On the other hand, the intake and exhaust pipes may also have a side-by-side configuration to improve the efficiency of the furnace by promoting heat exchange between the intake air and flue gas, i.e. pre-heating of the intake air by the flue gas. To that end, a membrane module may be disposed between the intake and exhaust pipes to promote heat exchange therebetween. The membrane module may also simultaneously allow moisture exchange between the intake air and flue gas. The moisture exchange may also reduce NOx emission of the furnace.

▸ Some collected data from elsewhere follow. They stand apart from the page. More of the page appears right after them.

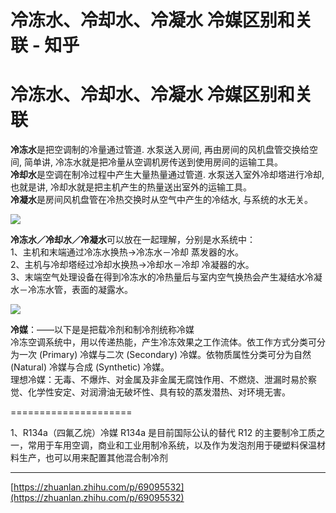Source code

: # 冷冻水、冷却水、冷凝水 冷媒区别和关联 - 知乎
# 冷冻水、冷却水、冷凝水 冷媒区别和关联

  **冷冻水**是把空调制的冷量通过管道. 水泵送入房间, 再由房间的风机盘管交换给空间, 简单讲, 冷冻水就是把冷量从空调机房传送到使用房间的运输工具。  
**冷却水**是空调在制冷过程中产生大量热量通过管道. 水泵送入室外冷却塔进行冷却, 也就是讲, 冷却水就是把主机产生的热量送出室外的运输工具。  
**冷凝水**是房间风机盘管在冷热交换时从空气中产生的冷结水, 与系统的水无关。  

![](https://pic4.zhimg.com/80/v2-9a18d6764bf0e295fa9cb3b6a4f1cff3_720w.jpg)

**冷冻水／冷却水／冷凝水**可以放在一起理解，分别是水系统中：  
1、主机和末端通过冷冻水换热→冷冻水－冷却 蒸发器的水。  
2、主机与冷却塔经过冷却水换热→冷却水－冷却 冷凝器的水。  
3、末端空气处理设备在得到冷冻水的冷热量后与室内空气换热会产生凝结水冷凝水－冷冻水管，表面的凝露水。  

![](https://pic2.zhimg.com/80/v2-2dd38140d67432f873986443faeb9ca9_720w.jpg)

**冷媒**：——以下是是把载冷剂和制冷剂统称冷媒  
冷冻空调系统中，用以传递热能，产生冷冻效果之工作流体。依工作方式分类可分为一次 (Primary) 冷媒与二次 (Secondary) 冷媒。依物质属性分类可分为自然 (Natural) 冷媒与合成 (Synthetic) 冷媒。  
理想冷媒：无毒、不爆炸、对金属及非金属无腐蚀作用、不燃烧、泄漏时易於察觉、化学性安定、对润滑油无破坏性、具有较的蒸发潜热、对环境无害。  

=====================

1、R134a（四氟乙烷）冷媒 R134a 是目前国际公认的替代 R12 的主要制冷工质之一，常用于车用空调，商业和工业用制冷系统，以及作为发泡剂用于硬塑料保温材料生产，也可以用来配置其他混合制冷剂

* * *

 [https://zhuanlan.zhihu.com/p/69095532](https://zhuanlan.zhihu.com/p/69095532)
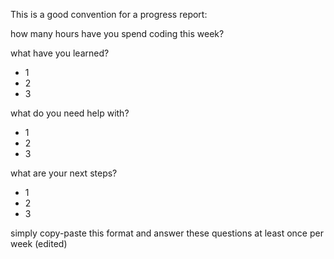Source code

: This is a good convention for a progress report:

how many hours have you spend coding this week?

what have you learned?

- 1
- 2
- 3

what do you need help with?

- 1
- 2
- 3

what are your next steps?

- 1
- 2
- 3

simply copy-paste this format and answer these questions at least once per week (edited)

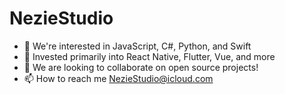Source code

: # NezieStudio
- 👀 We're interested in JavaScript, C#, Python, and Swift
- 🌱 Invested primarily into React Native, Flutter, Vue, and more
- 💞️ We are looking to collaborate on open source projects!
- 📫 How to reach me NezieStudio@icloud.com

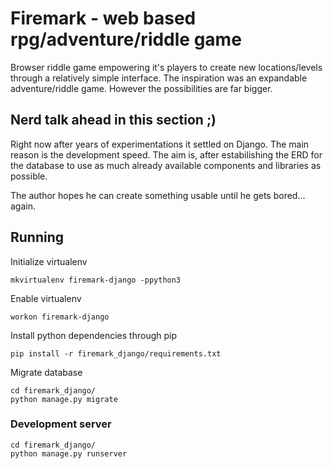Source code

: # Firemark - web based rpg/adventure/riddle game

Browser riddle game empowering it's players to create new locations/levels
through a relatively simple interface. The inspiration was an expandable
adventure/riddle game. However the possibilities are far bigger.

## Nerd talk ahead in this section ;)

Right now after years of experimentations it settled on Django. The main reason
is the development speed. The aim is, after estabilishing the ERD for the
database to use as much already available components and libraries as possible.

The author hopes he can create something usable until he gets bored... again.

## Running

Initialize virtualenv

    mkvirtualenv firemark-django -ppython3

Enable virtualenv

    workon firemark-django

Install python dependencies through pip

    pip install -r firemark_django/requirements.txt

Migrate database

    cd firemark_django/
    python manage.py migrate

### Development server

    cd firemark_django/
    python manage.py runserver
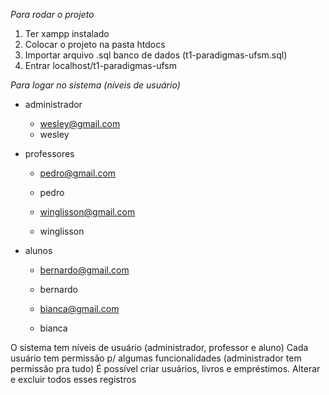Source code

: *Para rodar o projeto*

1. Ter xampp instalado
2. Colocar o projeto na pasta htdocs
3. Importar arquivo .sql banco de dados (t1-paradigmas-ufsm.sql)
4. Entrar localhost/t1-paradigmas-ufsm


*Para logar no sistema (níveis de usuário)*

- administrador
  - wesley@gmail.com
  - wesley

- professores
  - pedro@gmail.com
  - pedro

  - winglisson@gmail.com
  - winglisson

- alunos
  - bernardo@gmail.com
  - bernardo

  - bianca@gmail.com
  - bianca

O sistema tem níveis de usuário (administrador, professor e aluno)
Cada usuário tem permissão p/ algumas funcionalidades (administrador tem permissão pra tudo)
É possível criar usuários, livros e empréstimos. Alterar e excluir todos esses registros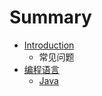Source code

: # Summary

* [Introduction](README.md)
   * 常见问题
* [编程语言](programming_language.md)
   * [Java](java.md)

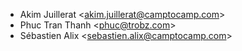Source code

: - Akim Juillerat \<<akim.juillerat@camptocamp.com>\>
- Phuc Tran Thanh \<<phuc@trobz.com>\>
- Sébastien Alix \<<sebastien.alix@camptocamp.com>\>
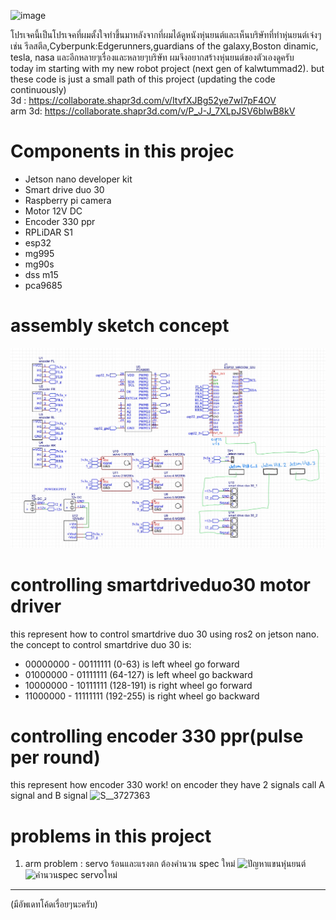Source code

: <img width="![45336](https://github.com/aelde/mobileRobot_remake_jetson_esp32/assets/79216582/e42b4e77-877f-4238-a94b-7c393ddd043c)
950" alt="image" src="https://github.com/aelde/mobileRobot_remake_jetson_esp32/assets/79216582/ccd75fab-aa5e-4820-a38a-65b22e38941f">

โปรเจคนี้เป็นโปรเจคที่ผมตั้งใจทำขึ้นมาหลังจากที่ผมได้ดูหนังหุ่นยนต์และเห็นบริษัทที่ทำหุ่นยนต์เจ๋งๆ เช่น รีลสตีล,Cyberpunk:Edgerunners,guardians of the galaxy,Boston dinamic, tesla, nasa และอีกหลายๆเรื่องและหลายๆบริษัท ผมจึงอยากสร้างหุ่นยนต์ของตัวเองดูครับ\
today im starting with my new robot project (next gen of kalwtummad2). but these code is just a small path of this project (updating the code continuously)\
3d : <https://collaborate.shapr3d.com/v/ItvfXJBg52ye7wI7pF4OV>\
arm 3d: <https://collaborate.shapr3d.com/v/P_J-J_7XLpJSV6bIwB8kV>

# Components in this projec
- Jetson nano developer kit
- Smart drive duo 30
- Raspberry pi camera
- Motor 12V DC
- Encoder 330 ppr
- RPLiDAR S1
- esp32
- mg995
- mg90s
- dss m15
- pca9685

# assembly sketch concept
![alt text](model/schematic/SCR-25670228-kuky.png)

# controlling smartdriveduo30 motor driver
this represent how to control smartdrive duo 30 using ros2 on jetson nano.
the concept to control smartdrive duo 30 is:

- 00000000 - 00111111 (0-63) is left wheel go forward
- 01000000 - 01111111 (64-127) is left wheel go backward
- 10000000 - 10111111 (128-191) is right wheel go forward
- 11000000 - 11111111 (192-255) is right wheel go backward

# controlling encoder 330 ppr(pulse per round)
this represent how encoder 330 work!
on encoder they have 2 signals call A signal and B signal
![S__3727363](https://github.com/aelde/mobileRobot_remake_jetson_esp32/assets/79216582/977466c0-7696-4b37-be79-eb2625588115)

# problems in this project
1. arm problem : servo ร้อนและแรงตก ต้องคำนวน spec ใหม่
![ปัญหาแขนหุ่นยนต์](https://github.com/aelde/mobileRobot_remake_jetson_esp32/assets/79216582/27db336a-0aac-40a5-9853-2faf6e9ab882)
![คำนวนspec servoใหม่](https://github.com/aelde/mobileRobot_remake_jetson_esp32/assets/79216582/94ed7b0c-5b21-4169-b747-9cebf3cf6451)

-------------

(มีอัพเดทโค้ดเรื่อยๆนะครับ)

However, the construction of the membrane module is relatively complicated and requires, for example, an array of parallel exhaust tubes made of a hydrophobic polymeric material and orthogonally disposed in the flow path of the intake air. Accordingly, the membrane only extends along a small section of the intake and exhaust pipes. As a result, the heat and/or moisture exchange capacities of the membrane module are limited. Moreover, the membrane module requires circulation of a moisture absorbent, such as a hygroscopic liquid like ethylene glycol, which not only increases manufacturing and maintenance costs of the furnace system but may also cause undesirable noises as the flowing intake air and/or flue gas interacts with the hygroscopic liquid.
Hence, there is a need for a vent for a combustion device that combines the intake and exhaust pipes into a compact and easy to install apparatus while improving the efficiency of the combustion device and/or reducing emission of same. Further, there is a need for a furnace vent with simple construction and low maintenance (i.e. no complex membrane module design or hygroscopic agent).